We can say things that are important that are sometimes hard to hear but that are speaking truth to power, that are things that need to be said and still be kind. We can’t do it and still be “nice” and not rock the boat. We’re going to rock the boat, but we can remember to be kind and give up being nice. One of my personal quests that I’m on for myself is to give up being nice and embrace being kind.

You’re right in what you’re saying. Kind is in words, actions, parts and beliefs. It’s in the way you conduct yourself and also the way you look at somebody. The way I look at somebody, my eyes can also have a kind look, just as you look at a pet. You can look at somebody as this pet or you’ll see a child or somebody else’s child. You’ll see somebody in pain or grief. You’ll also see somebody who has caused you in some form or the other a lot of agonies. When the person suffers, the first stroke or first part does not remain but you were like, “Yes, good.” It’s the a-ha moment or karma.

That’s where the word kind also sets in. Each of the important religions in the world has said something nice about it. Forgiveness and compassion are parts of being kind. Somewhere on a day-to-day level, the word kind has to do with a lot of the choice of words that we use. Do we use words that are energizing, uplifting, positive and affirmative expressions like yes? You can be kind but you want to make sure that people don’t walk over you so you can be firm.

CPA 9 | Self Observation

Self Observation: Part of being gentle and kind is to tell yourself that the other person you’re getting into a conversation with striking or developing a relationship or forming an association with the other person is equally important.

 

That’s why it goes back to one thing. You have to self-respect and value yourself. Not to the point of being conceited, pompous or narcissistic but if you cannot respect yourself, what are you going to teach your children? If I can’t respect myself and I had a daughter, will I tell my daughter, “When you get married, allow yourself to be abused or discriminated?” I hope not. I have to make sure that while we’re being nice and kind, we must give ourselves respect. If we can’t respect ourselves, honestly, we cannot respect the relationships we have developed professionally or personally.

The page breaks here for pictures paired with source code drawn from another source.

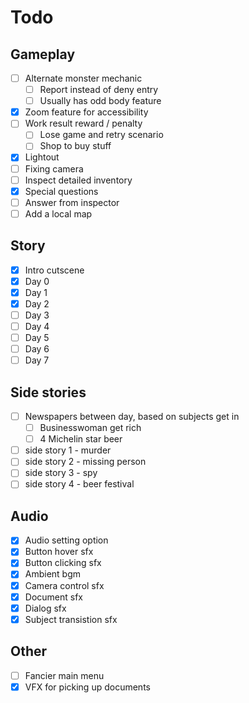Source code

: # Todo

## Gameplay

- [ ] Alternate monster mechanic
  - [ ] Report instead of deny entry
  - [ ] Usually has odd body feature
- [x] Zoom feature for accessibility
- [ ] Work result reward / penalty
  - [ ] Lose game and retry scenario
  - [ ] Shop to buy stuff
- [x] Lightout
- [ ] Fixing camera
- [ ] Inspect detailed inventory
- [x] Special questions
- [ ] Answer from inspector
- [ ] Add a local map

## Story

- [x] Intro cutscene
- [x] Day 0
- [x] Day 1
- [x] Day 2
- [ ] Day 3
- [ ] Day 4
- [ ] Day 5
- [ ] Day 6
- [ ] Day 7

## Side stories

- [ ] Newspapers between day, based on subjects get in
  - [ ] Businesswoman get rich
  - [ ] 4 Michelin star beer
- [ ] side story 1 - murder
- [ ] side story 2 - missing person
- [ ] side story 3 - spy
- [ ] side story 4 - beer festival

## Audio

- [x] Audio setting option
- [x] Button hover sfx
- [x] Button clicking sfx
- [x] Ambient bgm
- [x] Camera control sfx
- [x] Document sfx
- [x] Dialog sfx
- [x] Subject transistion sfx

## Other

- [ ] Fancier main menu
- [x] VFX for picking up documents

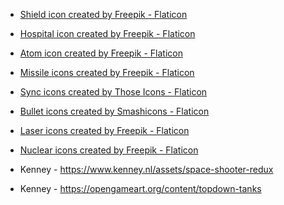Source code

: 

- <a href="https://www.flaticon.com/free-icons/shield" title="shield icons">Shield icon created by Freepik - Flaticon</a>
- <a href="https://www.flaticon.com/free-icons/hospital" title="hospital icons">Hospital icon created by Freepik - Flaticon</a>
- <a href="https://www.flaticon.com/free-icons/atom" title="atom icons">Atom icon created by Freepik - Flaticon</a>
- <a href="https://www.flaticon.com/free-icons/missile" title="missile icons">Missile icons created by Freepik - Flaticon</a>
- <a href="https://www.flaticon.com/free-icons/sync" title="sync icons">Sync icons created by Those Icons - Flaticon</a>
- <a href="https://www.flaticon.com/free-icons/bullet" title="bullet icons">Bullet icons created by Smashicons - Flaticon</a>
- <a href="https://www.flaticon.com/free-icons/laser" title="laser icons">Laser icons created by Freepik - Flaticon</a>
- <a href="https://www.flaticon.com/free-icons/nuclear" title="nuclear icons">Nuclear icons created by Freepik - Flaticon</a>

- Kenney - https://www.kenney.nl/assets/space-shooter-redux
- Kenney - https://opengameart.org/content/topdown-tanks

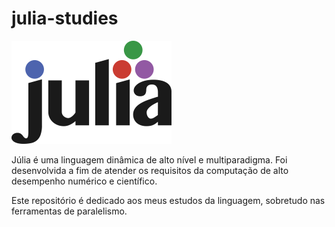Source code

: # julia-studies

![1](./julia-logo.png)

Júlia é uma linguagem dinâmica de alto nível e multiparadigma. Foi desenvolvida a fim de atender os requisitos da computação de alto desempenho numérico e científico.

Este repositório é dedicado aos meus estudos da linguagem, sobretudo nas ferramentas de paralelismo.
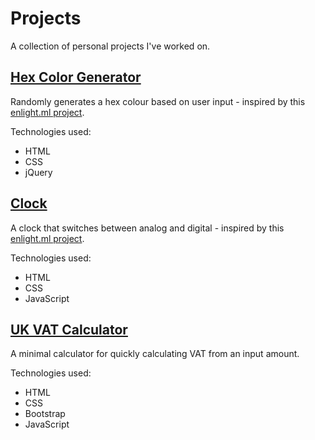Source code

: # Projects
A collection of personal projects I've worked on.

##  [Hex Color Generator](https://leoreeves.github.io/projects/Hex%20Color%20Generator/)

Randomly generates a hex colour based on user input - inspired by this [enlight.ml project](https://enlight.ml/projects/color/color-generator.html).

Technologies used: 
- HTML
- CSS
- jQuery

## [Clock](https://leoreeves.github.io/projects/Clock/)

A clock that switches between analog and digital - inspired by this [enlight.ml project](https://enlight.ml/projects/clock/clock.html).

Technologies used:
- HTML
- CSS
- JavaScript

## [UK VAT Calculator](https://leoreeves.github.io/projects/UK-VAT-Calculator/)

A minimal calculator for quickly calculating VAT from an input amount.

Technologies used:
- HTML
- CSS
- Bootstrap
- JavaScript
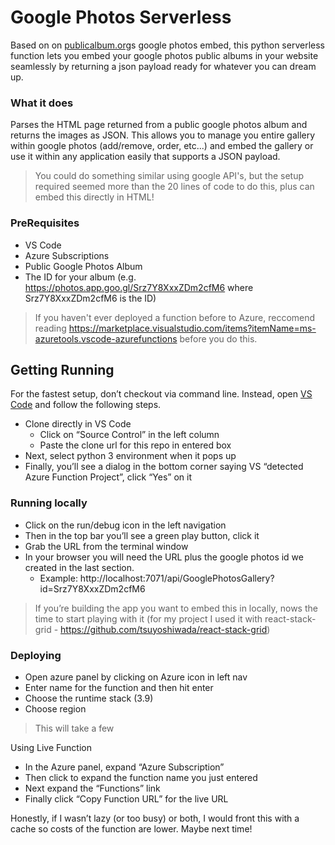 # Google Photos Serverless

Based on on [publicalbum.org](https://www.publicalbum.org/blog/embedding-google-photos-albums)s google photos embed, this python serverless function lets you embed your google photos public albums in your website seamlessly by returning a json payload ready for whatever you can dream up.

### What it does

Parses the HTML page returned from a public google photos album and returns the images as JSON.  This allows you to manage you entire gallery within google photos (add/remove, order, etc...) and embed the gallery or use it within any application easily that supports a JSON payload.

> You could do something similar using google API's, but the setup required seemed more than the 20 lines of code to do this, plus can embed this directly in HTML!

### PreRequisites

* VS Code
* Azure Subscriptions
* Public Google Photos Album
* The ID for your album (e.g. https://photos.app.goo.gl/Srz7Y8XxxZDm2cfM6 where Srz7Y8XxxZDm2cfM6 is the ID)

> If you haven't ever deployed a function before to Azure, reccomend reading https://marketplace.visualstudio.com/items?itemName=ms-azuretools.vscode-azurefunctions before you do this.

## Getting Running

For the fastest setup, don’t checkout via command line.  Instead, open [VS Code](https://code.visualstudio.com/) and follow the following steps.

* Clone directly in VS Code
    * Click on “Source Control” in the left column
    * Paste the clone url for this repo in entered box
* Next, select python 3 environment when it pops up
* Finally, you’ll see a dialog in the bottom corner saying VS “detected Azure Function Project”, click “Yes” on it

### Running locally

* Click on the run/debug icon in the left navigation
* Then in the top bar you’ll see a green play button, click it
* Grab the URL from the terminal window
* In your browser you will need the URL plus the google photos id we created in the last section.
    * Example: http://localhost:7071/api/GooglePhotosGallery?id=Srz7Y8XxxZDm2cfM6

> If you’re building the app you want to embed this in locally, nows the time to start playing with it (for my project I used it with react-stack-grid - https://github.com/tsuyoshiwada/react-stack-grid)

### Deploying

* Open azure panel by clicking on Azure icon in left nav
* Enter name for the function and then hit enter
* Choose the runtime stack (3.9)
* Choose region

> This will take a few

Using Live Function

* In the Azure panel, expand “Azure Subscription”
* Then click to expand the function name you just entered
* Next expand the “Functions” link
* Finally click “Copy Function URL” for the live URL

Honestly, if I wasn’t lazy (or too busy) or both, I would front this with a cache so costs of the function are lower.
Maybe next time!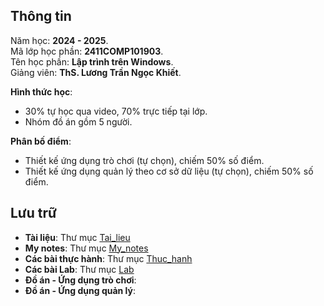 ## Thông tin
Năm học: **2024 - 2025**.  
Mã lớp học phần: **2411COMP101903**.  
Tên học phần: **Lập trình trên Windows**.  
Giảng viên: **ThS. Lương Trần Ngọc Khiết**.  

**Hình thức học**:
  - 30% tự học qua video, 70% trực tiếp tại lớp.
  - Nhóm đồ án gồm 5 người.

**Phân bố điểm**:
  - Thiết kế ứng dụng trò chơi (tự chọn), chiếm 50% số điểm.
  - Thiết kế ứng dụng quản lý theo cơ sở dữ liệu (tự chọn), chiếm 50% số điểm.

## Lưu trữ
- **Tài liệu**: Thư mục [Tai_lieu](/Tai_lieu/)
- **My notes**: Thư mục [My_notes](/My_notes/)  
- **Các bài thực hành**: Thư mục [Thuc_hanh](/Thuc_hanh/)  
- **Các bài Lab**: Thư mục [Lab](/Lab/)  
- **Đồ án - Ứng dụng trò chơi**:  
- **Đồ án - Ứng dụng quản lý**:  

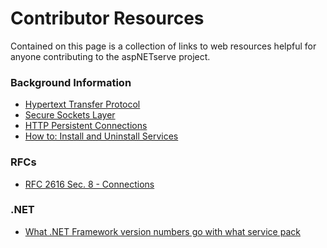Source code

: # Contributor Resources #
Contained on this page is a collection of links to web resources helpful for anyone contributing to the aspNETserve project.

### Background Information ###
  * [Hypertext Transfer Protocol](http://en.wikipedia.org/wiki/Hypertext_Transfer_Protocol)
  * [Secure Sockets Layer](http://en.wikipedia.org/wiki/Secure_Sockets_Layer)
  * [HTTP Persistent Connections](http://en.wikipedia.org/wiki/HTTP_persistent_connections)
  * [How to: Install and Uninstall Services](http://msdn.microsoft.com/en-us/library/sd8zc8ha(VS.80).aspx)
### RFCs ###
  * [RFC 2616 Sec. 8 - Connections](http://www.w3.org/Protocols/rfc2616/rfc2616-sec8.html)
### .NET ###
  * [What .NET Framework version numbers go with what service pack](http://blogs.msdn.com/astebner/archive/2005/07/12/what-net-framework-version-numbers-go-with-what-service-pack.aspx)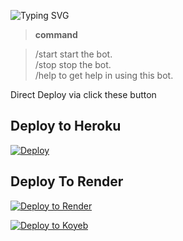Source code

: ![Typing SVG](https://readme-typing-svg.herokuapp.com/?lines=Welcome+To+Txt+Uploader+Bot+!)


> **command**

> /start start the bot.  
> /stop stop the bot.  
> /help to get help in using this bot.

Direct Deploy via click these button 

## Deploy to Heroku

[![Deploy](https://www.herokucdn.com/deploy/button.svg)](https://heroku.com/deploy?template=https://www.github.com/nikhilsainiop/Saini-txt-direct)

## Deploy To Render

[![Deploy to Render](https://render.com/images/deploy-to-render-button.svg)](https://render.com/deploy?repo=https://github.com/nitinyadav798906/saini-txt-direct_2)

[![Deploy to Koyeb](https://www.koyeb.com/static/images/deploy/button.svg)](https://app.koyeb.com/deploy?name=saini-txt-direct&repository=nikhilsainiop%2FSaini-txt-direct&branch=main&instance_type=free&instances_min=0)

We were talking about our need to understand ourselves for self-care. It’s that idea back in the day when we could fly with more ease: “Put on our mask first before we put someone else’s mask.” When we have that self-compassion, self-care, self-understanding and self-reflection, it also then enables us when we come from a place where we can see the child or puppy in other people. When we can see that, that is divine in us and others. When we come from that place, things go much better.

I don’t know about you but my capacity to see from that place of “the divine that is in me connecting to the divine that is in you” is very much connected to how much attention I’ve been paying making sure that I’m okay, getting my tanks filled, and ensuring that I have enough capacity in me for generosity, kindness and empathy. When I take care of myself, then it’s a lot easier for me to see which is divine in you, even if you and I are having a hard time.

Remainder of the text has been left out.